M. Green, S. Wenham, T. Trupke
The School’s work in silicon photonics, based on the fact that solar cells are very good emitters if operated in reverse mode, has two main thrusts. The first is to demonstrate silicon light emitters that can be integrated into silicon microelectronic circuits. The second is to investigate the feasibility of innovative schemes for demonstrating a silicon laser. A range of silicon optoelectronic characterisation activities underpins both programs.
M. Green, A. Sproul, S. Wenham
Approximately 90% of commercially manufactured solar cells are made from crystalline silicon wafers and a major part of photovoltaic research at UNSW focuses on this type of device. UNSW has led the world in high-performance silicon solar wafer cells for more than a decade and has had considerable success developing commercially significant technologies.
Material costs dominate the conventional silicon wafer-based photovoltaic technologies. In theory, with good light trapping and surface passivation it should be feasible to still achieve efficiencies well above 10% using crystalline silicon layers of only about 1% of the thickness of conventional wafers. This commercially relevant research area focuses on the development of these thin-film technologies and addresses materials, device performance, and manufacturing issues. A new electron-beam evaporator, able to co-evaporate from three sources for production of silicon-germanium alloys, was acquired in 2006.
M. Green, G. Conibeer, R. Corkish, S. Bremner
First generation photovoltaics refer to the wafer-based technologies, while second generation photovoltaic devices encompass all the thin-film technologies.
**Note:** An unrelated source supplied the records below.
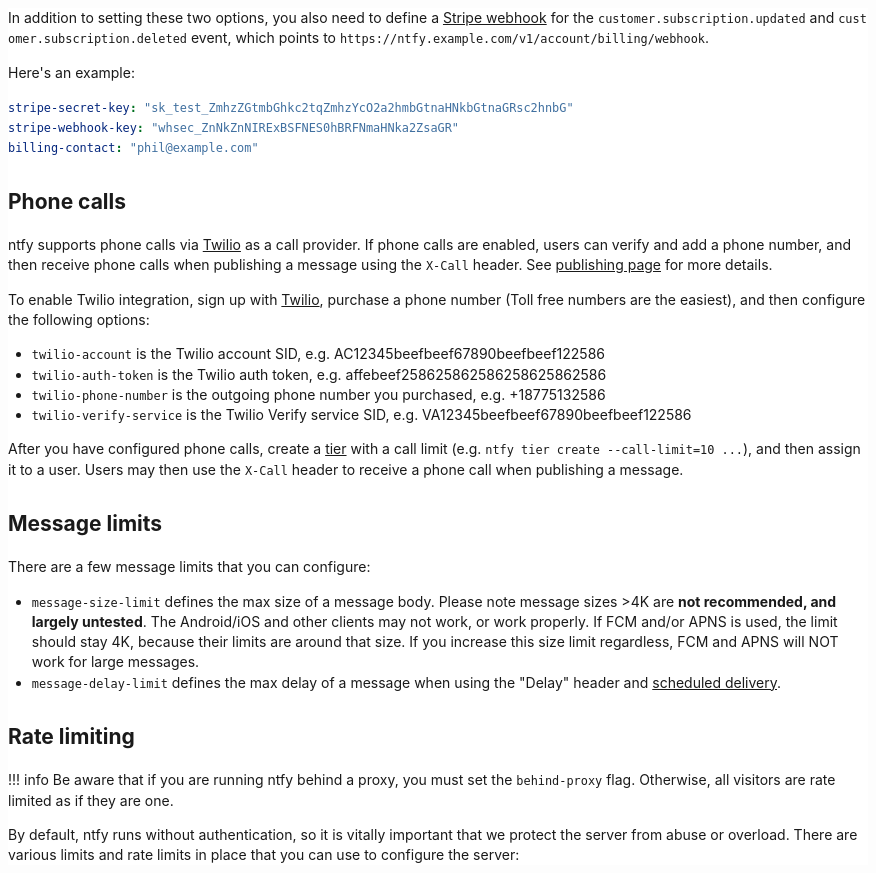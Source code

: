 In addition to setting these two options, you also need to define a [Stripe webhook](https://dashboard.stripe.com/webhooks)
for the `customer.subscription.updated` and `customer.subscription.deleted` event, which points 
to `https://ntfy.example.com/v1/account/billing/webhook`.

Here's an example:

``` yaml
stripe-secret-key: "sk_test_ZmhzZGtmbGhkc2tqZmhzYcO2a2hmbGtnaHNkbGtnaGRsc2hnbG"
stripe-webhook-key: "whsec_ZnNkZnNIRExBSFNES0hBRFNmaHNka2ZsaGR"
billing-contact: "phil@example.com"
```

## Phone calls
ntfy supports phone calls via [Twilio](https://www.twilio.com/) as a call provider. If phone calls are enabled,
users can verify and add a phone number, and then receive phone calls when publishing a message using the `X-Call` header.
See [publishing page](publish.md#phone-calls) for more details.

To enable Twilio integration, sign up with [Twilio](https://www.twilio.com/), purchase a phone number (Toll free numbers
are the easiest), and then configure the following options:

* `twilio-account` is the Twilio account SID, e.g. AC12345beefbeef67890beefbeef122586
* `twilio-auth-token` is the Twilio auth token, e.g. affebeef258625862586258625862586
* `twilio-phone-number` is the outgoing phone number you purchased, e.g. +18775132586 
* `twilio-verify-service` is the Twilio Verify service SID, e.g. VA12345beefbeef67890beefbeef122586

After you have configured phone calls, create a [tier](#tiers) with a call limit (e.g. `ntfy tier create --call-limit=10 ...`),
and then assign it to a user. Users may then use the `X-Call` header to receive a phone call when publishing a message.

## Message limits
There are a few message limits that you can configure:

* `message-size-limit` defines the max size of a message body. Please note message sizes >4K are **not recommended,
   and largely untested**. The Android/iOS and other clients may not work, or work properly. If FCM and/or APNS is used,
   the limit should stay 4K, because their limits are around that size. If you increase this size limit regardless, 
   FCM and APNS will NOT work for large messages.
* `message-delay-limit` defines the max delay of a message when using the "Delay" header and [scheduled delivery](publish.md#scheduled-delivery).

## Rate limiting
!!! info
    Be aware that if you are running ntfy behind a proxy, you must set the `behind-proxy` flag. 
    Otherwise, all visitors are rate limited as if they are one.

By default, ntfy runs without authentication, so it is vitally important that we protect the server from abuse or overload.
There are various limits and rate limits in place that you can use to configure the server:
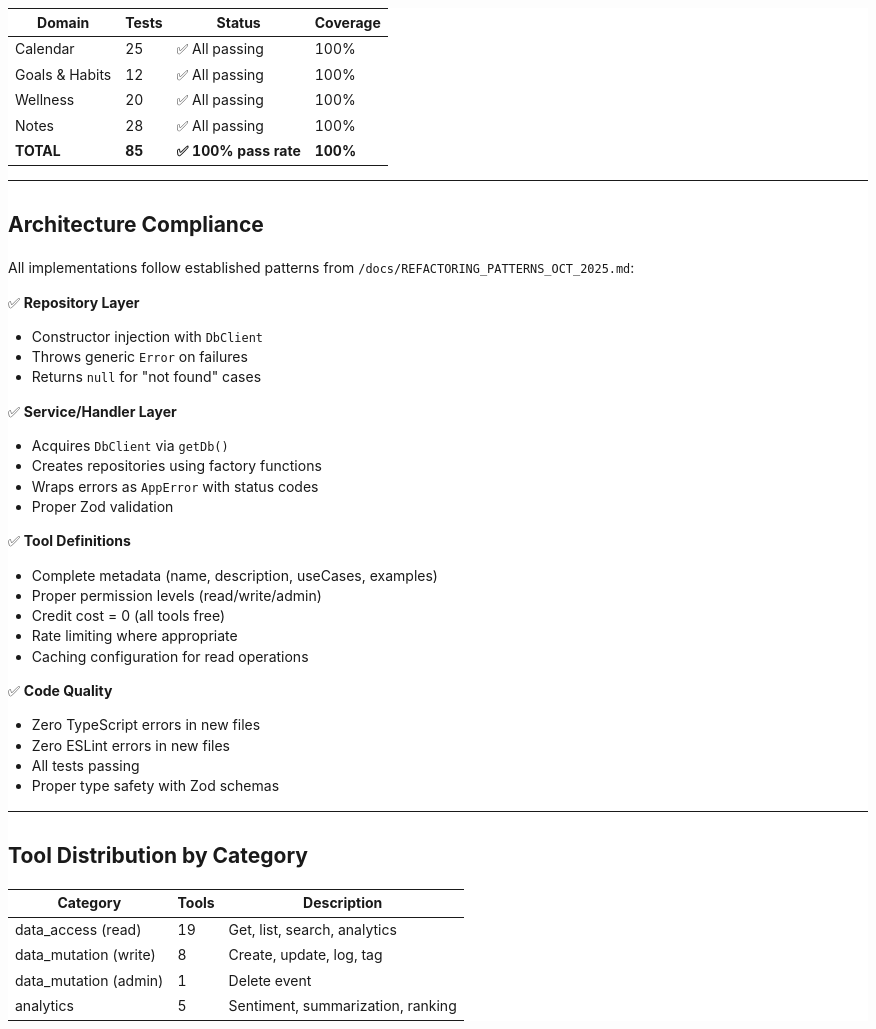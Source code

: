 | Domain         | Tests  | Status                | Coverage |
| -------------- | ------ | --------------------- | -------- |
| Calendar       | 25     | ✅ All passing        | 100%     |
| Goals & Habits | 12     | ✅ All passing        | 100%     |
| Wellness       | 20     | ✅ All passing        | 100%     |
| Notes          | 28     | ✅ All passing        | 100%     |
| **TOTAL**      | **85** | **✅ 100% pass rate** | **100%** |

---

## Architecture Compliance

All implementations follow established patterns from `/docs/REFACTORING_PATTERNS_OCT_2025.md`:

✅ **Repository Layer**

- Constructor injection with `DbClient`
- Throws generic `Error` on failures
- Returns `null` for "not found" cases

✅ **Service/Handler Layer**

- Acquires `DbClient` via `getDb()`
- Creates repositories using factory functions
- Wraps errors as `AppError` with status codes
- Proper Zod validation

✅ **Tool Definitions**

- Complete metadata (name, description, useCases, examples)
- Proper permission levels (read/write/admin)
- Credit cost = 0 (all tools free)
- Rate limiting where appropriate
- Caching configuration for read operations

✅ **Code Quality**

- Zero TypeScript errors in new files
- Zero ESLint errors in new files
- All tests passing
- Proper type safety with Zod schemas

---

## Tool Distribution by Category

| Category              | Tools | Description                       |
| --------------------- | ----- | --------------------------------- |
| data_access (read)    | 19    | Get, list, search, analytics      |
| data_mutation (write) | 8     | Create, update, log, tag          |
| data_mutation (admin) | 1     | Delete event                      |
| analytics             | 5     | Sentiment, summarization, ranking |
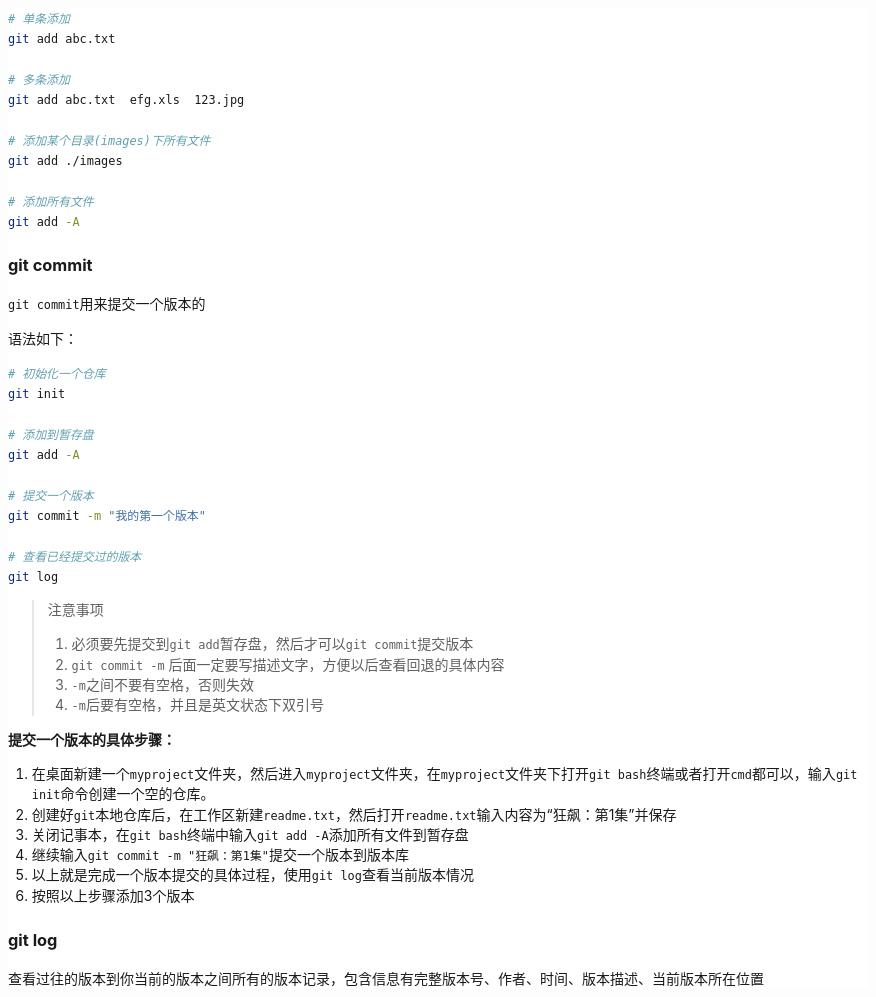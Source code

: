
 ```bash
# 单条添加
git add abc.txt

# 多条添加
git add abc.txt  efg.xls  123.jpg

# 添加某个目录(images)下所有文件
git add ./images

# 添加所有文件
git add -A
```

### git commit

`git commit`用来提交一个版本的

语法如下：

```bash
# 初始化一个仓库
git init

# 添加到暂存盘
git add -A

# 提交一个版本
git commit -m "我的第一个版本"

# 查看已经提交过的版本
git log
```

> 注意事项
>
> 1. 必须要先提交到`git add`暂存盘，然后才可以`git commit`提交版本
> 2. `git commit -m`  后面一定要写描述文字，方便以后查看回退的具体内容
> 3. `-m`之间不要有空格，否则失效
> 4. `-m`后要有空格，并且是英文状态下双引号

**提交一个版本的具体步骤：**

1. 在桌面新建一个`myproject`文件夹，然后进入`myproject`文件夹，在`myproject`文件夹下打开`git bash`终端或者打开`cmd`都可以，输入`git init`命令创建一个空的仓库。
2. 创建好`git`本地仓库后，在工作区新建`readme.txt`，然后打开`readme.txt`输入内容为“狂飙：第1集”并保存
3. 关闭记事本，在`git bash`终端中输入`git add -A`添加所有文件到暂存盘
4. 继续输入`git commit -m "狂飙：第1集"`提交一个版本到版本库
5. 以上就是完成一个版本提交的具体过程，使用`git log`查看当前版本情况
6. 按照以上步骤添加3个版本

### git log

查看过往的版本到你当前的版本之间所有的版本记录，包含信息有完整版本号、作者、时间、版本描述、当前版本所在位置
The principal objective of the third generation research at UNSW is to significantly improve photovoltaic performance beyond that of present devices. Ultimately, it is anticipated that photovoltaic devices may use quite different concepts, materials and energy conversion processes, perhaps ones not even contemplated at this stage. Areas of interest for researchers in this group include silicon-based nanostructure tandem cells, the characterisation of silicon nanostructures, the development and improvement of modelling techniques, up-conversion devices, hot carrier cells, limiting efficiency programs, coupling of light with surface plasmons and quantum antennas. The group is expanding its capabilities to investigate implementation of these approaches in nanostructures based on GaAs and related III-V compound semiconductors. The fundamental research in this area may not realise actual devices for several years.
Accurately predicting turbulent combustion is essential to optimise the next generation clean and efficient combustion devices. Recent advances in computational power and algorithms have enabled new classes of high fidelity approaches with the potential to model combustion with a much greater accuracy. Several projects are available to exploit data from the largest ever-direct numerical simulations of combustion to advance these new models.
Many biofuel production and utilisation technologies are underpinned by complex multi-scale and multi-physics flow phenomena that defy attempts to apply 'one size fits all' design rules. Improved computational modelling is required to facilitate the rapid development, scale-up and optimisation of these technologies. Possible topics could include modelling of:
- Efficient dedicated bio-fuel IC engines
- Catalytic tar cracking in fluidised beds for producer gas clean-up
- Biomass gasification or pyrolysis in fluidised beds
- Fischer-Tropsch liquids synthesis in catalytic fluidised beds
- Algae growth in bubbly ponds and photobioreactors for biodiesel production.